One of the most well-known voices in this space is Gordon Chang, whose 2001 book The Coming Collapse of China predicted that China’s communist regime would fall by 2011. When that didn’t happen, he revised the collapse date to 2012. Two decades later, China remains a global superpower. Despite his record of inaccuracy, Chang continues to make similar claims, often published in major Western outlets. Prisse singles out Chang in his book not just to discredit his analysis, but to demonstrate how wishful thinking has infiltrated American policy conversations.

Another frequently cited argument comes from Dinny McMahon’s China’s Great Wall of Debt, which outlines systemic weaknesses in China’s economy—bad loans, corruption, overbuilt cities, and a shrinking workforce. These issues are real, Prisse acknowledges, but he stresses that they have not yet translated into collapse because of one overlooked factor: China’s massive trade surplus.

Every year, China receives hundreds of billions of dollars from the West, mostly from the United States, in exchange for its low-cost manufactured goods.
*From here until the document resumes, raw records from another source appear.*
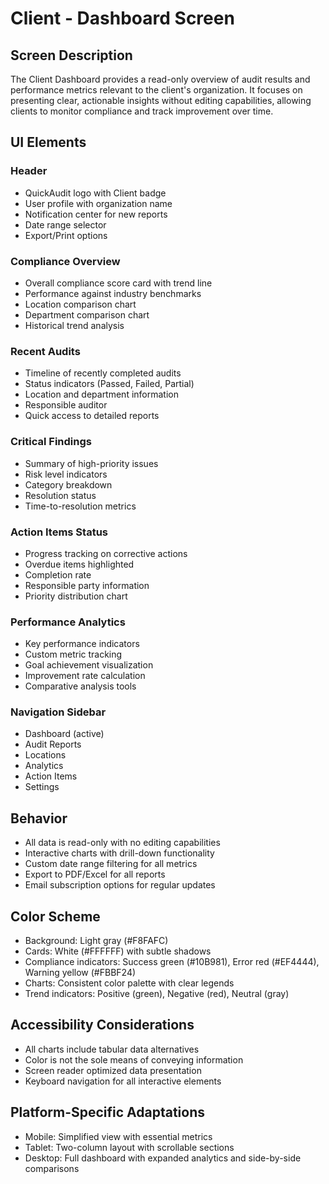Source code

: # Client - Dashboard Screen

## Screen Description
The Client Dashboard provides a read-only overview of audit results and performance metrics relevant to the client's organization. It focuses on presenting clear, actionable insights without editing capabilities, allowing clients to monitor compliance and track improvement over time.

## UI Elements

### Header
- QuickAudit logo with Client badge
- User profile with organization name
- Notification center for new reports
- Date range selector
- Export/Print options

### Compliance Overview
- Overall compliance score card with trend line
- Performance against industry benchmarks
- Location comparison chart
- Department comparison chart
- Historical trend analysis

### Recent Audits
- Timeline of recently completed audits
- Status indicators (Passed, Failed, Partial)
- Location and department information
- Responsible auditor
- Quick access to detailed reports

### Critical Findings
- Summary of high-priority issues
- Risk level indicators
- Category breakdown
- Resolution status
- Time-to-resolution metrics

### Action Items Status
- Progress tracking on corrective actions
- Overdue items highlighted
- Completion rate
- Responsible party information
- Priority distribution chart

### Performance Analytics
- Key performance indicators
- Custom metric tracking
- Goal achievement visualization
- Improvement rate calculation
- Comparative analysis tools

### Navigation Sidebar
- Dashboard (active)
- Audit Reports
- Locations
- Analytics
- Action Items
- Settings

## Behavior
- All data is read-only with no editing capabilities
- Interactive charts with drill-down functionality
- Custom date range filtering for all metrics
- Export to PDF/Excel for all reports
- Email subscription options for regular updates

## Color Scheme
- Background: Light gray (#F8FAFC)
- Cards: White (#FFFFFF) with subtle shadows
- Compliance indicators: Success green (#10B981), Error red (#EF4444), Warning yellow (#FBBF24)
- Charts: Consistent color palette with clear legends
- Trend indicators: Positive (green), Negative (red), Neutral (gray)

## Accessibility Considerations
- All charts include tabular data alternatives
- Color is not the sole means of conveying information
- Screen reader optimized data presentation
- Keyboard navigation for all interactive elements

## Platform-Specific Adaptations
- Mobile: Simplified view with essential metrics
- Tablet: Two-column layout with scrollable sections
- Desktop: Full dashboard with expanded analytics and side-by-side comparisons
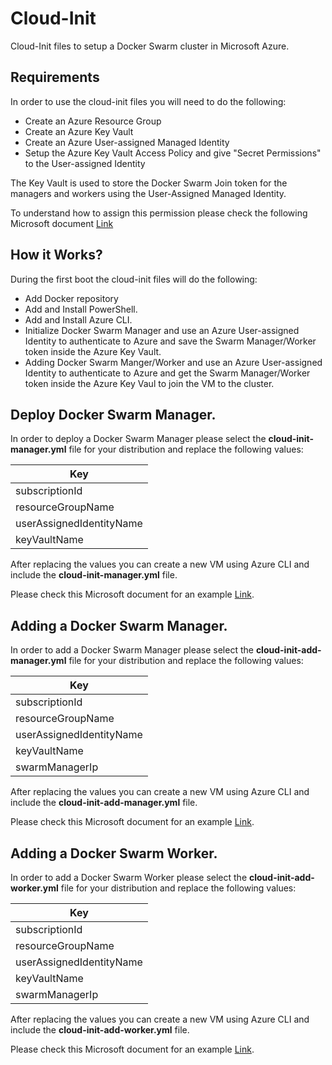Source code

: # Cloud-Init
Cloud-Init files to setup a Docker Swarm cluster in Microsoft Azure.

## Requirements 
In order to use the cloud-init files you will need to do the following:

* Create an Azure Resource Group
* Create an Azure Key Vault
* Create an Azure User-assigned Managed Identity
* Setup the Azure Key Vault Access Policy and give "Secret Permissions" to the User-assigned Identity

The Key Vault is used to store the Docker Swarm Join token for the managers and workers using the User-Assigned Managed Identity. 

To understand how to assign this permission please check the following Microsoft document [Link](https://docs.microsoft.com/en-us/azure/key-vault/general/assign-access-policy-portal)

## How it Works?

During the first boot the cloud-init files will do the following:

* Add Docker repository
* Add and Install PowerShell.
* Add and Install Azure CLI.
* Initialize Docker Swarm Manager and use an Azure User-assigned Identity to authenticate to Azure and save the Swarm Manager/Worker token inside the Azure Key Vault.
* Adding Docker Swarm Manger/Worker and use an Azure User-assigned Identity to authenticate to Azure and get the Swarm Manager/Worker token inside the Azure Key Vaul to join the VM to the cluster.

## Deploy Docker Swarm Manager.

In order to deploy a Docker Swarm Manager please select the **cloud-init-manager.yml** file for your distribution and replace the following values:

| Key                       |  
|---------------------------|
| subscriptionId            |   
| resourceGroupName         |   
| userAssignedIdentityName  |   
| keyVaultName              | 

After replacing the values you can create a new VM using Azure CLI and include the **cloud-init-manager.yml** file. 

Please check this Microsoft document for an example [Link](https://docs.microsoft.com/en-us/azure/virtual-machines/linux/using-cloud-init#deploying-a-cloud-init-enabled-virtual-machine).

## Adding a Docker Swarm Manager.

In order to add a Docker Swarm Manager please select the **cloud-init-add-manager.yml** file for your distribution and replace the following values:

| Key                       |  
|---------------------------|
| subscriptionId            |   
| resourceGroupName         |   
| userAssignedIdentityName  |   
| keyVaultName              |
| swarmManagerIp            | 

After replacing the values you can create a new VM using Azure CLI and include the **cloud-init-add-manager.yml** file. 

Please check this Microsoft document for an example [Link](https://docs.microsoft.com/en-us/azure/virtual-machines/linux/using-cloud-init#deploying-a-cloud-init-enabled-virtual-machine).

## Adding a Docker Swarm Worker.

In order to add a Docker Swarm Worker please select the **cloud-init-add-worker.yml** file for your distribution and replace the following values:

| Key                       |  
|---------------------------|
| subscriptionId            |   
| resourceGroupName         |   
| userAssignedIdentityName  |   
| keyVaultName              |
| swarmManagerIp            | 

After replacing the values you can create a new VM using Azure CLI and include the **cloud-init-add-worker.yml** file. 

Please check this Microsoft document for an example [Link](https://docs.microsoft.com/en-us/azure/virtual-machines/linux/using-cloud-init#deploying-a-cloud-init-enabled-virtual-machine).
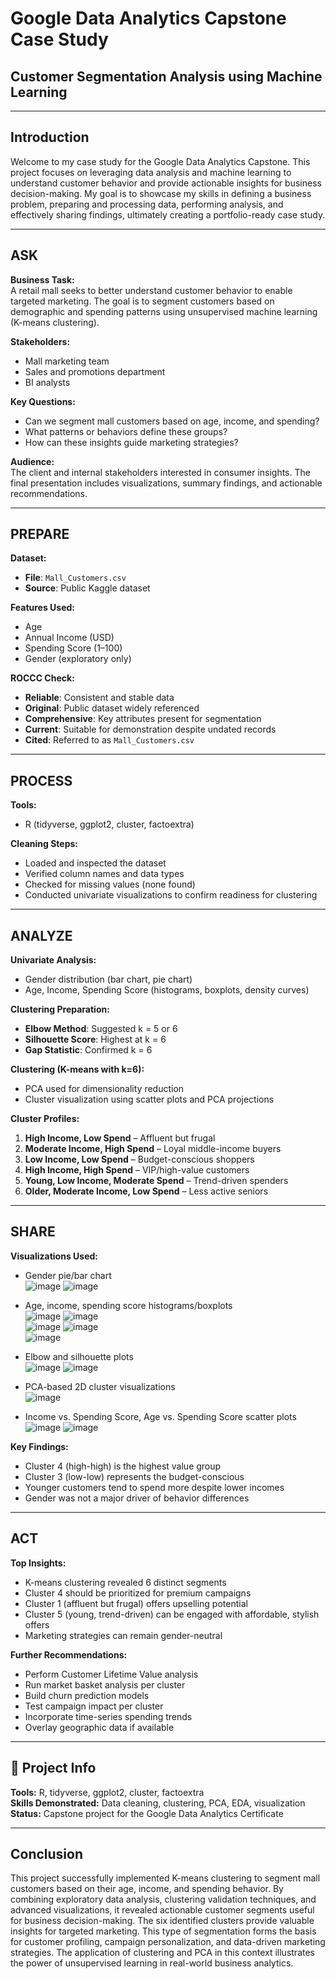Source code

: # Google Data Analytics Capstone Case Study

## Customer Segmentation Analysis using Machine Learning

---

## Introduction

Welcome to my case study for the Google Data Analytics Capstone. This project focuses on leveraging data analysis and machine learning to understand customer behavior and provide actionable insights for business decision-making. My goal is to showcase my skills in defining a business problem, preparing and processing data, performing analysis, and effectively sharing findings, ultimately creating a portfolio-ready case study.

---

## ASK

**Business Task:**  
A retail mall seeks to better understand customer behavior to enable targeted marketing. The goal is to segment customers based on demographic and spending patterns using unsupervised machine learning (K-means clustering).

**Stakeholders:**  
- Mall marketing team  
- Sales and promotions department  
- BI analysts

**Key Questions:**
- Can we segment mall customers based on age, income, and spending?
- What patterns or behaviors define these groups?
- How can these insights guide marketing strategies?

**Audience:**  
The client and internal stakeholders interested in consumer insights. The final presentation includes visualizations, summary findings, and actionable recommendations.

---

## PREPARE

**Dataset:**  
- **File**: `Mall_Customers.csv`  
- **Source**: Public Kaggle dataset

**Features Used:**  
- Age  
- Annual Income (USD)  
- Spending Score (1–100)  
- Gender (exploratory only)

**ROCCC Check:**
- **Reliable**: Consistent and stable data  
- **Original**: Public dataset widely referenced  
- **Comprehensive**: Key attributes present for segmentation  
- **Current**: Suitable for demonstration despite undated records  
- **Cited**: Referred to as `Mall_Customers.csv`

---

## PROCESS

**Tools:**  
- R (tidyverse, ggplot2, cluster, factoextra)

**Cleaning Steps:**
- Loaded and inspected the dataset  
- Verified column names and data types  
- Checked for missing values (none found)  
- Conducted univariate visualizations to confirm readiness for clustering

---

## ANALYZE

**Univariate Analysis:**
- Gender distribution (bar chart, pie chart)
- Age, Income, Spending Score (histograms, boxplots, density curves)

**Clustering Preparation:**
- **Elbow Method**: Suggested k = 5 or 6  
- **Silhouette Score**: Highest at k = 6  
- **Gap Statistic**: Confirmed k = 6

**Clustering (K-means with k=6):**
- PCA used for dimensionality reduction
- Cluster visualization using scatter plots and PCA projections

**Cluster Profiles:**
1. **High Income, Low Spend** – Affluent but frugal  
2. **Moderate Income, High Spend** – Loyal middle-income buyers  
3. **Low Income, Low Spend** – Budget-conscious shoppers  
4. **High Income, High Spend** – VIP/high-value customers  
5. **Young, Low Income, Moderate Spend** – Trend-driven spenders  
6. **Older, Moderate Income, Low Spend** – Less active seniors

---

## SHARE

**Visualizations Used:**
- Gender pie/bar chart
<br> ![image](https://github.com/user-attachments/assets/c8f95ada-85d5-4a8c-a8dd-6115ea1521ba)
![image](https://github.com/user-attachments/assets/da70f810-d9ec-4fa7-b50c-bf6ef01525db)

- Age, income, spending score histograms/boxplots
<br> ![image](https://github.com/user-attachments/assets/c5ae3177-3e93-45e8-96a2-a351467f3eb3)
![image](https://github.com/user-attachments/assets/09f2d059-67e0-4167-81da-35c209fed59c)
<br> ![image](https://github.com/user-attachments/assets/d9c00c3f-fe09-40b5-ae8e-17382a5003fd)
![image](https://github.com/user-attachments/assets/df63e80e-2135-4ed6-8fe7-159bbf5f8b39)
<br> ![image](https://github.com/user-attachments/assets/20cf109f-d047-407f-a67c-e684ba6c1aae)

- Elbow and silhouette plots
<br> ![image](https://github.com/user-attachments/assets/c6bdbabc-84db-454f-a07a-8a28c1d59491)
![image](https://github.com/user-attachments/assets/8b27ff49-2acf-4095-8c77-bec950f929bc)

- PCA-based 2D cluster visualizations
<br> ![image](https://github.com/user-attachments/assets/182c6697-31da-4efc-b492-e949ef4a674e)

- Income vs. Spending Score, Age vs. Spending Score scatter plots
<br> ![image](https://github.com/user-attachments/assets/17bf3976-3c80-47ed-86b1-371e6731c9da)
![image](https://github.com/user-attachments/assets/6c5fd6bd-f36e-434a-b989-acea8582ba12)

**Key Findings:**
- Cluster 4 (high-high) is the highest value group  
- Cluster 3 (low-low) represents the budget-conscious  
- Younger customers tend to spend more despite lower incomes  
- Gender was not a major driver of behavior differences

---

## ACT

**Top Insights:**
- K-means clustering revealed 6 distinct segments  
- Cluster 4 should be prioritized for premium campaigns  
- Cluster 1 (affluent but frugal) offers upselling potential  
- Cluster 5 (young, trend-driven) can be engaged with affordable, stylish offers  
- Marketing strategies can remain gender-neutral

**Further Recommendations:**
- Perform Customer Lifetime Value analysis  
- Run market basket analysis per cluster  
- Build churn prediction models  
- Test campaign impact per cluster  
- Incorporate time-series spending trends  
- Overlay geographic data if available

---

## 📁 Project Info

**Tools:** R, tidyverse, ggplot2, cluster, factoextra  
**Skills Demonstrated:** Data cleaning, clustering, PCA, EDA, visualization  
**Status:** Capstone project for the Google Data Analytics Certificate

---

## Conclusion

This project successfully implemented K-means clustering to segment mall customers based on their age, income, and spending behavior. By combining exploratory data analysis, clustering validation techniques, and advanced visualizations, it revealed actionable customer segments useful for business decision-making. The six identified clusters provide valuable insights for targeted marketing. This type of segmentation forms the basis for customer profiling, campaign personalization, and data-driven marketing strategies. The application of clustering and PCA in this context illustrates the power of unsupervised learning in real-world business analytics.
That money gives Beijing the liquidity it needs to cover its internal inefficiencies, prop up failing state-run companies, and maintain a steady rate of international investment. As Prisse explains in Chapter 4, China’s $870 billion annual trade surplus functions like a pressure release valve for its flawed economic system. Without it, the cracks might actually widen. With it, collapse remains unlikely.

The real danger lies in how the collapse narrative dulls Western vigilance. If people believe that China will soon implode on its own, they are far less likely to support difficult or unpopular policy changes—like ending free trade, relocating manufacturing, or regulating imports. Believing the myth of collapse leads to paralysis, inaction, and a dangerous underestimation of an adversary that continues to rise.

Prisse emphasizes that it is not China’s GDP or headlines that should command our attention, but its liquidity. China holds over $3 trillion in usable foreign exchange reserves. That money is available for immediate use—unlike assets tied up in land, infrastructure, or future growth. In Prisse’s words, power today is not defined by total economic size, but by liquid spending power. And China has more of it than any other nation.

While many of China’s internal problems are serious, they are not fatal as long as the West continues to fund its economy. Instead of betting on Beijing’s self-destruction, Prisse argues, the United States must act strategically to stop the flow of money. That means replacing the current free trade model with a balanced approach—what he calls “Equal Trade”—where the value of imports and exports are matched.

China is not on the verge of collapse. It is being sustained, quietly and continuously, by American dollars and European complacency. As long as that continues, China will remain stable, powerful, and increasingly assertive. Believing otherwise is not just naive. It’s dangerous.